## The construction can't be made CCA-secure

The algorithm that you wrote doesn't say how the decryption algorithm obtains the signature verification key.

If the verification key is part of the public key, then nobody can encrypt because nobody has access to the signing key (as Mark observed in the comments above). Also, this doesn't seem to fit with your proposal to use a one-time signature.

If the verification key is included in the ciphertext (in the clear), then this doesn't work either. Now ciphertexts have the form $$(c=\textsf{Enc}(pk,m), vk, \sigma=\textsf{Sign}(sk,c\|vk))$$ where $(sk,vk)$ is a one-time signature key pair. I can take a ciphertext of this form, modify $c$ in any way, and replace $vk,\sigma$ with my own $vk',\sigma'$ that I generate. This allows me to directly perform any chosen-ciphertext attack against $\textsf{Enc}$ on this new scheme.

If the verification key is inside the encryption, this is better, but still not secure. Now ciphertexts have the form $$(c=\textsf{Enc}(pk,m\|vk), \sigma=\textsf{Sign}(sk,c))$$ The goal is that the new scheme is CCA-secure for **any** choice of CPA-secure $\textsf{Enc}$. However, it is possible to construct a pathological CPA-secure scheme, in which it is possible to change $\textsf{Enc}(pk,m\|vk)$ into $\textsf{Enc}(pk,m\|vk')$ for any $vk'$ of the attacker's choice, and without knowledge of $m$ or $vk$. So a CCA attack on the new scheme involves changing $c$ into $c'$ in this way, with $vk'$ chosen by the attacker. Then the attacker can generate the correct signature on the new $c'$ and ask for it to be decrypted to reveal $m$.

## There is no "simple" construction that compiles CPA to CCA security

There is a famous open problem in cryptography:

Is there a black-box construction of a CCA-secure public-key encryption scheme from an arbitrary CPA-secure public-key encryption scheme, in the plain model?

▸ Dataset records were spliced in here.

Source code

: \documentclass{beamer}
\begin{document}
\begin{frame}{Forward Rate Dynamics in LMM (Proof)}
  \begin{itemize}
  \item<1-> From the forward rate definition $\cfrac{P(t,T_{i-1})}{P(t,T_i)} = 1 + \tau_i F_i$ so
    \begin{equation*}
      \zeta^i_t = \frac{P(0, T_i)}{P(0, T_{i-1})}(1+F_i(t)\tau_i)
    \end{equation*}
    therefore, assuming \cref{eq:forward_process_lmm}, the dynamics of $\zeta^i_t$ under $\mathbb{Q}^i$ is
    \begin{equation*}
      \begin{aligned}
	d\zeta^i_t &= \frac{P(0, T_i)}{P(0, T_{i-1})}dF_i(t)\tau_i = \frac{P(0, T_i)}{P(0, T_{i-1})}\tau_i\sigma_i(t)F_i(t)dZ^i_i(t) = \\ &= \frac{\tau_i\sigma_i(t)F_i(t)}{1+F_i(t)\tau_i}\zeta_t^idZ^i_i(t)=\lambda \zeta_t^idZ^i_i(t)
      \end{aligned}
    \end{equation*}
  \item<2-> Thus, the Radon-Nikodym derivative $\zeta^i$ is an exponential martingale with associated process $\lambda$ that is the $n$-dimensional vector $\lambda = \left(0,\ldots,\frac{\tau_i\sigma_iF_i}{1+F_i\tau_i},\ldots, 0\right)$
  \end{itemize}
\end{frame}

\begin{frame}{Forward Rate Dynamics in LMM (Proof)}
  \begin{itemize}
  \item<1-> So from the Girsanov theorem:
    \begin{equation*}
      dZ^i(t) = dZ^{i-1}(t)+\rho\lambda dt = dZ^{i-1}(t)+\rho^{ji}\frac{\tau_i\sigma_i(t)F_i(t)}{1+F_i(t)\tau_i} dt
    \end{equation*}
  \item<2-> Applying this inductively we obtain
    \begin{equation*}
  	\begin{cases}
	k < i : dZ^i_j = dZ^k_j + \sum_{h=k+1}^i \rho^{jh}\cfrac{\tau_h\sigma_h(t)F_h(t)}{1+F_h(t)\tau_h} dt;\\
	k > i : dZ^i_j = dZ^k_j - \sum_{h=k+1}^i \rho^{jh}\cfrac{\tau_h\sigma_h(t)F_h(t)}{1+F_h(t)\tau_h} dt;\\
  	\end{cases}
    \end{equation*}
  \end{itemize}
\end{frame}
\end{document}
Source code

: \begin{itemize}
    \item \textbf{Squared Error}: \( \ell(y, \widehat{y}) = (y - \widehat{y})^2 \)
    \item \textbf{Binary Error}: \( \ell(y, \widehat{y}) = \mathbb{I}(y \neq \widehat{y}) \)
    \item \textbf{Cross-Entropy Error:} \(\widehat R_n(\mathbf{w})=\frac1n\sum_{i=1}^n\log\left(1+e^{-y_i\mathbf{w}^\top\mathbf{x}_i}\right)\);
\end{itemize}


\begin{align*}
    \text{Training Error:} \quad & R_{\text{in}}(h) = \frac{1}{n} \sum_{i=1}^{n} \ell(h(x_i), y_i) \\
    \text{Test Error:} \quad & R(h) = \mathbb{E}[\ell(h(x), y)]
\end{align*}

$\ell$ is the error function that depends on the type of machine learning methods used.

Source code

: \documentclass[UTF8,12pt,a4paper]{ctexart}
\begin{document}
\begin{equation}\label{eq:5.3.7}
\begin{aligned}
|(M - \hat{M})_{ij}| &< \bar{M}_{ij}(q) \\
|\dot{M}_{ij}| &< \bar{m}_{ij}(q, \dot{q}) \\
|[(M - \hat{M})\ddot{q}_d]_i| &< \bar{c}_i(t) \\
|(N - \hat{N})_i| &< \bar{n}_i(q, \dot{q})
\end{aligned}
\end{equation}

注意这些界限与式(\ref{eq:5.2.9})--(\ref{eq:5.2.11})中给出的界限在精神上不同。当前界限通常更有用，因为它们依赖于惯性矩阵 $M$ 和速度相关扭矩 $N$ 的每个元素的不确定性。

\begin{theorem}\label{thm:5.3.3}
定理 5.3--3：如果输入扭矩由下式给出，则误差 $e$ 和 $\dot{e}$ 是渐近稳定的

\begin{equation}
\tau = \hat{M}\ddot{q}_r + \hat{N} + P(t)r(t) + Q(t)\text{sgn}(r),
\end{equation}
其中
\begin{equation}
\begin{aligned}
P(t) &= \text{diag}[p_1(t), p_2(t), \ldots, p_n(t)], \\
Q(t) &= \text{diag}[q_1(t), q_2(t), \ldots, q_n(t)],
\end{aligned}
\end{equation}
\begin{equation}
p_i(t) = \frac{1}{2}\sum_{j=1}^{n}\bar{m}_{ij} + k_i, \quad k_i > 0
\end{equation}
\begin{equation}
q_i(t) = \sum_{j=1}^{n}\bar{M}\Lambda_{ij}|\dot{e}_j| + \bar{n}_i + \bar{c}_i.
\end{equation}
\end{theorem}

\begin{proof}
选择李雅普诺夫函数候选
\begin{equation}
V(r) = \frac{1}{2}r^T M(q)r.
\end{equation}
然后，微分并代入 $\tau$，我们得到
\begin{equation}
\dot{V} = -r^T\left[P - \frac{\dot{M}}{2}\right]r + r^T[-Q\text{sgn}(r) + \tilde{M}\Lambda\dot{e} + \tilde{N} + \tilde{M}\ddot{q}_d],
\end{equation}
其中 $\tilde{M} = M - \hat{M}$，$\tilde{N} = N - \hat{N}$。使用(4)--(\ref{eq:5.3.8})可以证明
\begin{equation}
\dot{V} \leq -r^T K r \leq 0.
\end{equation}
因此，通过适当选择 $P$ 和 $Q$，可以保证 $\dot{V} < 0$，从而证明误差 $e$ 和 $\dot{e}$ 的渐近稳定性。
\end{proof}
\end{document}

It is possible to construct a CCA-secure scheme from a CPA-secure scheme if we change the parameters of this open problem:

If we leave the plain model and allow random oracles, then the Fujisaki-Okamoto transformation achieves CCA security.

If we allow non-black-box constructions, then we can achieve CCA security using the Naor-Yung transformation. Non-black-box means that the CCA-secure scheme somehow uses the *source code* of the CPA-secure scheme. In the case of Naor-Yung, you need the source code of the CPA-secure scheme in order to prove a zero-knowledge claim about the ciphertexts.

There is some partial progress proving this open problem -- in particular, there can be no such construction if the CCA decryption algorithm does not use the CPA encryption algorithm.

The techniques you use in this question are all black-box and therefore are unlikely to be useful in constructing a CCA-secure scheme.

## Similar techniques work if the CPA scheme is identity-based

Your construction reminds me of the Canetti-Halevi-Katz transformation from a CPA-secure *identity-based* scheme to a CCA-secure (non-identity-based) scheme.

Let $\textsf{Enc}(pk,id,m)$ denote the identity-based encryption (IBE) of $m$ to identity $id$, using public global parameters $pk$. Then the CHK construction is:
$$ \textsf{Enc}^*(pk,m) = (vk, c = \textsf{Enc}(pk, vk, m), \sigma = \textsf{Sign}(sk,c)) $$
In other words, to encrypt:

- generate a one-time signature keypair $(sk,vk)$.
- encrypt the plaintext with IBE, using $vk$ as the identity
- sign the IBE ciphertext with $sk$
- give $vk$, the IBE ciphertext, and the signature

The result is CCA-secure, and the rough intuition is that CPA-secure IBE might be malleable with respect to the plaintexts, but it must be non-malleable with respect to the *identities*.